October 1997 - Allegedly "on (the) strict instructions ... of Joe Modise, the SAAF decided to revert back to a three-tier system". [p.89; p.94; see Table 3: The Three-Tier System Explained, p.95]

This "shifting of the goal-posts" resulted in that "in both cases, the Hawk and Gripen could now be resubmitted as realistic options for the SAAF to purchase", having been elevated from "also-rans to contenders" [James Myburgh, op cit].

Late October 1997 - Further requests are sent out for information from arms companies to supply Advanced Light Fighter Aircraft: BAe now makes the short-list with the Gripen but the SAAF still favours other jets due to cost and operational ability.

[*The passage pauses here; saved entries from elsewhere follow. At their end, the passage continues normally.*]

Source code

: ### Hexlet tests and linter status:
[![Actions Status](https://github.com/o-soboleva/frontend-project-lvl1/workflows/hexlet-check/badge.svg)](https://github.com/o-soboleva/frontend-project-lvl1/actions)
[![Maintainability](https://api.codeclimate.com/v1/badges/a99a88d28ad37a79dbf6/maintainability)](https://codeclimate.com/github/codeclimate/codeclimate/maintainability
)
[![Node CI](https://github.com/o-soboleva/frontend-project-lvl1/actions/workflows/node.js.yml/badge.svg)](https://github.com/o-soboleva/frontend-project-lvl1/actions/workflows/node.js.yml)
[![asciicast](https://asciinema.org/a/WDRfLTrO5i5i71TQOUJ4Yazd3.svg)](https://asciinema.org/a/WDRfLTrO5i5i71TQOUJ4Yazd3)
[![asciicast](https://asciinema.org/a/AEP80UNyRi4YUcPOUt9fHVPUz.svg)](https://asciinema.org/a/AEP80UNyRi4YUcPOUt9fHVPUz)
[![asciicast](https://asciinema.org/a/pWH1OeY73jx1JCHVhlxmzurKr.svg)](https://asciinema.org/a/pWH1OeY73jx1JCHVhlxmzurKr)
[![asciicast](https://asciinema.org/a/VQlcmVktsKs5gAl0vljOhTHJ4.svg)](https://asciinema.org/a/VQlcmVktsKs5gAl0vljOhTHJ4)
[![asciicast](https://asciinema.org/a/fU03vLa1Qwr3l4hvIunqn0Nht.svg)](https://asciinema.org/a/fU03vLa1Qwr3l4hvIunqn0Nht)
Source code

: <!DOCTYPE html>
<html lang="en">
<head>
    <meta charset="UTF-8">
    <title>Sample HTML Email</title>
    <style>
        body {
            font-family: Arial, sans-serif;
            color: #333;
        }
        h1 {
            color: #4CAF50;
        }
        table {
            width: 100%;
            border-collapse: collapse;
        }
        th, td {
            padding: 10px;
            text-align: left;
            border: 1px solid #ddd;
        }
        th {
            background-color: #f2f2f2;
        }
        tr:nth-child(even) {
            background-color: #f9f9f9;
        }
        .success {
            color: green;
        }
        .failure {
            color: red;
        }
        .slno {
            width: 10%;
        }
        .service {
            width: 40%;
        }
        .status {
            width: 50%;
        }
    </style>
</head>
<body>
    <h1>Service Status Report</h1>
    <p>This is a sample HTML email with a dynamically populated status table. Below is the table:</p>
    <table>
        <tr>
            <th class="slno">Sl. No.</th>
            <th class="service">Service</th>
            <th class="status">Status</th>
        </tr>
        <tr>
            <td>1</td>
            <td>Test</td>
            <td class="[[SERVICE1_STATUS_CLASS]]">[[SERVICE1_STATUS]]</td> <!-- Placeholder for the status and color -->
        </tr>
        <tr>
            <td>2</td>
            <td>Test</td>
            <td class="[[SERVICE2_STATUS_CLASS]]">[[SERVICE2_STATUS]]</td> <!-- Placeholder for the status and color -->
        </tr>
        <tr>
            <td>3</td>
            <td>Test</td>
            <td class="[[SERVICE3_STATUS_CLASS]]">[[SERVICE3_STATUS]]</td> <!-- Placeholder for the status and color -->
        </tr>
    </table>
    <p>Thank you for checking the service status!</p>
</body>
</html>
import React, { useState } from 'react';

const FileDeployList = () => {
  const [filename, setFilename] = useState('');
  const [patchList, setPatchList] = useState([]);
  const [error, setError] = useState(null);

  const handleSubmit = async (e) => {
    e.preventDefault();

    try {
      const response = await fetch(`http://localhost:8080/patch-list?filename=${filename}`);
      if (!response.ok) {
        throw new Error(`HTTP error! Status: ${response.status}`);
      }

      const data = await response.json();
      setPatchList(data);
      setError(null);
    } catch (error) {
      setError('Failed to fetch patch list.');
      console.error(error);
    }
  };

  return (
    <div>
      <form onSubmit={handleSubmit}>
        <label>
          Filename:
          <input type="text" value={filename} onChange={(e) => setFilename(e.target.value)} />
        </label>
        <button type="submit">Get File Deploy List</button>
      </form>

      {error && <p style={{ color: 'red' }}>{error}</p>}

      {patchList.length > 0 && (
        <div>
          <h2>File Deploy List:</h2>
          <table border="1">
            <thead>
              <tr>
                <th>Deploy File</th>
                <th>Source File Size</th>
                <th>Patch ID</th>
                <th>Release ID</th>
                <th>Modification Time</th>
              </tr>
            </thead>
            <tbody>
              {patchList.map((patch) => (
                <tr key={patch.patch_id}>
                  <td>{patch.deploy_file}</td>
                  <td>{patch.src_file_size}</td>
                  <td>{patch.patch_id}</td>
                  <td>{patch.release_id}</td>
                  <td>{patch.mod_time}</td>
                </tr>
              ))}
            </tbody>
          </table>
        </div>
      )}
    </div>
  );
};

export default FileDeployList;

December 1997 - The ANC Treasurer-General presents his report to the National Conference and notes "the parlous financial state of the ANC, 'in and out of the red', and that they have become 'dependent on the President's [Mandela] initiatives and those of some officials for income' (p. 286).

Some Necessary Commentary

BAe eventually wins the Gripen contract after submitting an offset proposal [that was later argued to be 'radically inflated'] (p.96-8)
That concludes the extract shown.